ASSIGNMENT -> Lines that contain the string "label" are the ones to list; copy all of them from the records.

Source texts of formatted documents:
##########

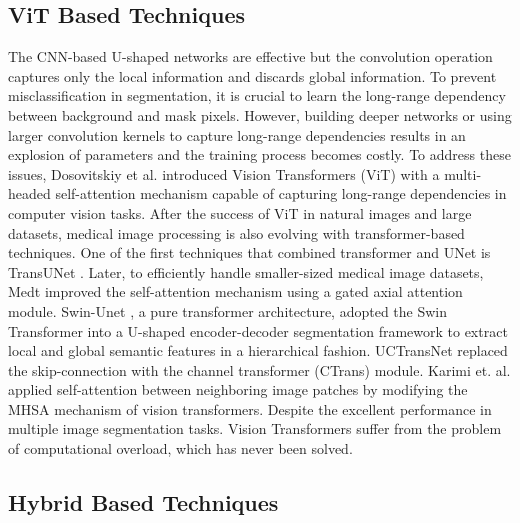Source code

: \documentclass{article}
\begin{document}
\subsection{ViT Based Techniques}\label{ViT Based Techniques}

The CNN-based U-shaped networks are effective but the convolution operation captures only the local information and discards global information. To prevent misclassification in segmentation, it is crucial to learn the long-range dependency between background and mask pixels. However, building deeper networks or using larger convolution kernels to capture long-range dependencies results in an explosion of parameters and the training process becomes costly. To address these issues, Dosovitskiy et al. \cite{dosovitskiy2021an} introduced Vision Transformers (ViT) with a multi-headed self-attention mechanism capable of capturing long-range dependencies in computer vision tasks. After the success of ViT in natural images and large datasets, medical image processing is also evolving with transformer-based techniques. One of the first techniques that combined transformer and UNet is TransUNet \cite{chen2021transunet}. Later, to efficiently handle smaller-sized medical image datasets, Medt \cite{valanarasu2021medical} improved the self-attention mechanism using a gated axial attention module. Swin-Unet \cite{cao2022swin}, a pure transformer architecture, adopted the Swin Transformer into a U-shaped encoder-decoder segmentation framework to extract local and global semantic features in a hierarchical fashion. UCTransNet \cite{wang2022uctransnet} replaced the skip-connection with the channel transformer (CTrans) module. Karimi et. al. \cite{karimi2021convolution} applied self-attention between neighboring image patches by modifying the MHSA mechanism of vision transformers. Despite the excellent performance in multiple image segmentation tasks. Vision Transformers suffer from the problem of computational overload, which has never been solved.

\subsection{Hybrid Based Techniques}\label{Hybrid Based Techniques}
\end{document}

##########

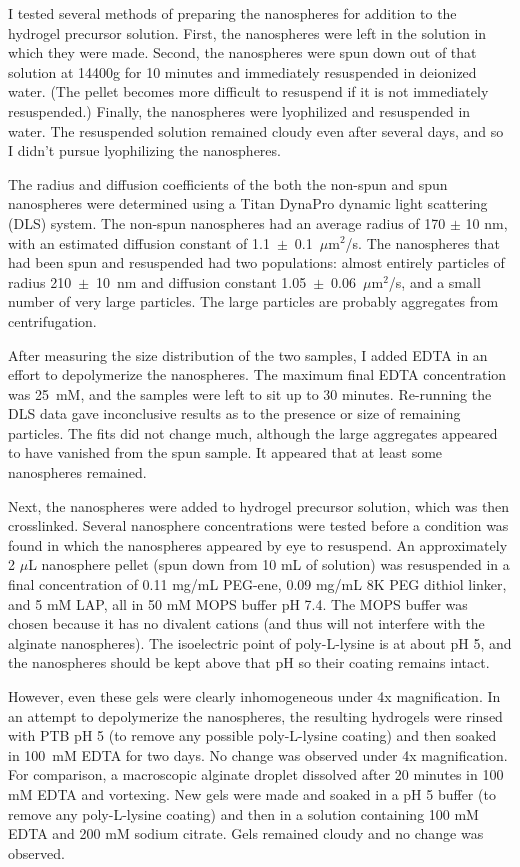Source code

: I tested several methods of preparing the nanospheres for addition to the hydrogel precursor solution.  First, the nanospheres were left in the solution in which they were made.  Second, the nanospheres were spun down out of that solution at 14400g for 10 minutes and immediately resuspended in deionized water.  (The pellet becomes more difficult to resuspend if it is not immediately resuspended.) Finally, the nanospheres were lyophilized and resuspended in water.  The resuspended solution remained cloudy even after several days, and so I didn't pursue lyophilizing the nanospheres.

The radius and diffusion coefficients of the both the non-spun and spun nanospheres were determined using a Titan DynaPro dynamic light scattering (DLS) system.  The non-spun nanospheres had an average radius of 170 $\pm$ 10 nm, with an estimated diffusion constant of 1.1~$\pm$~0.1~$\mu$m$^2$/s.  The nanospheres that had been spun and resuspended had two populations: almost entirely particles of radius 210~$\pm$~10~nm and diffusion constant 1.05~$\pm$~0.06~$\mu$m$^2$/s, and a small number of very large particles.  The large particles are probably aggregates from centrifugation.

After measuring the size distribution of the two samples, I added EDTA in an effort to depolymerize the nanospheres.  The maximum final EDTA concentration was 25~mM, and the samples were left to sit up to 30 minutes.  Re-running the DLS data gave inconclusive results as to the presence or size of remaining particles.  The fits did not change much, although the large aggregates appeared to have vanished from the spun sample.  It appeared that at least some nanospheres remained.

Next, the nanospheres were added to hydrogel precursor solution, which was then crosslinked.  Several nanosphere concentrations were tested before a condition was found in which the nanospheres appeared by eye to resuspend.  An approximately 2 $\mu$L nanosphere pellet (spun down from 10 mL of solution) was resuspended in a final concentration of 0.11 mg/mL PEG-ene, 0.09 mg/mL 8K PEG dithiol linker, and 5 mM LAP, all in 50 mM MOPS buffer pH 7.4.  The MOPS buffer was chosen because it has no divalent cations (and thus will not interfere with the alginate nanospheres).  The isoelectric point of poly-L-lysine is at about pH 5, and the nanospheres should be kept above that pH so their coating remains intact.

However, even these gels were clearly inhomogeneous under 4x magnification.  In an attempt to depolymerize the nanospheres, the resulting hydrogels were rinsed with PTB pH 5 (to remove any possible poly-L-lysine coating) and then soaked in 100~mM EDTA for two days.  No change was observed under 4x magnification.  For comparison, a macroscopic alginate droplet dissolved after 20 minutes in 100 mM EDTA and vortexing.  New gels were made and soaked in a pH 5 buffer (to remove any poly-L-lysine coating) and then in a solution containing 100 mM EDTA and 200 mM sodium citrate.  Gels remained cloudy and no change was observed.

##########

ANSWER FOR THIS EXERCISE ->
\subsection{ViT Based Techniques}\label{ViT Based Techniques}
\subsection{Hybrid Based Techniques}\label{Hybrid Based Techniques}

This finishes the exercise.